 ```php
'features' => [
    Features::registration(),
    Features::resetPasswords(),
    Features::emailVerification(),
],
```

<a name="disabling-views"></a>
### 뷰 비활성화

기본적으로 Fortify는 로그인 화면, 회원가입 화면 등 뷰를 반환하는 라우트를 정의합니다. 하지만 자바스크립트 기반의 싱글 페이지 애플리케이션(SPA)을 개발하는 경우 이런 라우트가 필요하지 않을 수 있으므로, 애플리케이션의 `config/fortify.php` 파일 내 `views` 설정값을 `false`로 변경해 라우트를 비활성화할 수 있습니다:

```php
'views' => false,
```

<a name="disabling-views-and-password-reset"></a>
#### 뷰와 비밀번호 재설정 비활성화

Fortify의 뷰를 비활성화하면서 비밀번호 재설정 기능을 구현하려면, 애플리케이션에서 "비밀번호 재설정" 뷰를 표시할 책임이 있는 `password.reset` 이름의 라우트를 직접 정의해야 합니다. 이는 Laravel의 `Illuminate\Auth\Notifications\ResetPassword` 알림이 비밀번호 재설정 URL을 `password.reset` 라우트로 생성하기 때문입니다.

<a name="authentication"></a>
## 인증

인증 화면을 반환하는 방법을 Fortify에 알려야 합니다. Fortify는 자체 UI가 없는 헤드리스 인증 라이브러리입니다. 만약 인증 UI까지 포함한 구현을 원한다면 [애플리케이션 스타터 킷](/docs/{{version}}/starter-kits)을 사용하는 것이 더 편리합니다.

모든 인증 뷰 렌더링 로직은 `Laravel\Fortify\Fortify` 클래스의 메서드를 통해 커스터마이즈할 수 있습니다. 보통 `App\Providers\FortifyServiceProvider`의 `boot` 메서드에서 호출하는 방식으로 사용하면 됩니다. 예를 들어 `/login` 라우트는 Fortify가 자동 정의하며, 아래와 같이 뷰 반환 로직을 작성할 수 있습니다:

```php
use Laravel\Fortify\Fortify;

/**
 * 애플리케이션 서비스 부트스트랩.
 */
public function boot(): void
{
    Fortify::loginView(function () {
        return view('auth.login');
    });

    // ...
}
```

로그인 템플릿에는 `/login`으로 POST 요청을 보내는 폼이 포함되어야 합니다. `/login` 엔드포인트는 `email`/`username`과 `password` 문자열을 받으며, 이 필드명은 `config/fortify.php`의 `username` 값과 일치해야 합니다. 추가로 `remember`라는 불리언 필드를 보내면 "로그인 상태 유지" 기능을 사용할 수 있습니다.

● ● ● ● ●

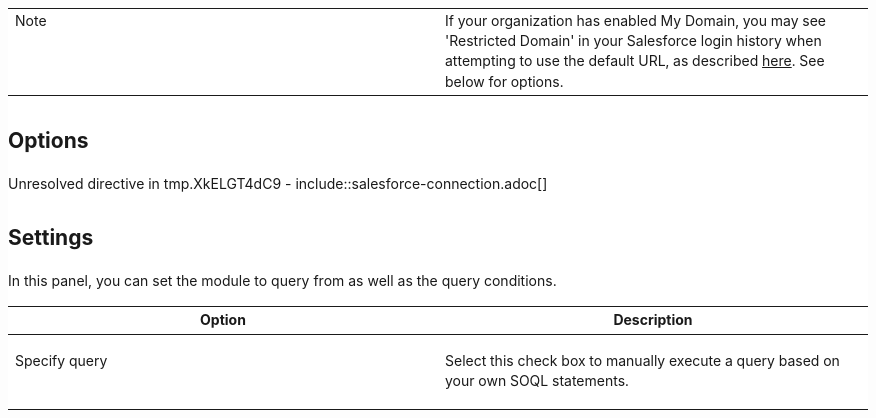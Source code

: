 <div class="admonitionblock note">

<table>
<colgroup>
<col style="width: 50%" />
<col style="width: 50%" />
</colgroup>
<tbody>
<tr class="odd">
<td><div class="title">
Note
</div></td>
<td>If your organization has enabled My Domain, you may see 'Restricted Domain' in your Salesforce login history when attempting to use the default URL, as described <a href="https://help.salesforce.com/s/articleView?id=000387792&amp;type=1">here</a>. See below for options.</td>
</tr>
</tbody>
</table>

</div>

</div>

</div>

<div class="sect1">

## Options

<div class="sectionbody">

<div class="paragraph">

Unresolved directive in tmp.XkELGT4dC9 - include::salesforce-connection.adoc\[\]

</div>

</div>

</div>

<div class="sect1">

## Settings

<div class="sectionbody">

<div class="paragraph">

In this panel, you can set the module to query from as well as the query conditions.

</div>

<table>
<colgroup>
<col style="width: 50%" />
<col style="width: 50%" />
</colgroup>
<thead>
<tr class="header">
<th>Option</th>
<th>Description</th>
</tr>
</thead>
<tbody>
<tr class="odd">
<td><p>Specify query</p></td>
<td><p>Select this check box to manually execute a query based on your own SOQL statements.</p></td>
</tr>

● ● ● ● ●

→ **EXERCISE DESCRIPTION**:
If a line in the records contains the word "비밀번호", copy it out.

→ **WRITTEN REPLY**:
#### 뷰와 비밀번호 재설정 비활성화
Fortify의 뷰를 비활성화하면서 비밀번호 재설정 기능을 구현하려면, 애플리케이션에서 "비밀번호 재설정" 뷰를 표시할 책임이 있는 `password.reset` 이름의 라우트를 직접 정의해야 합니다. 이는 Laravel의 `Illuminate\Auth\Notifications\ResetPassword` 알림이 비밀번호 재설정 URL을 `password.reset` 라우트로 생성하기 때문입니다.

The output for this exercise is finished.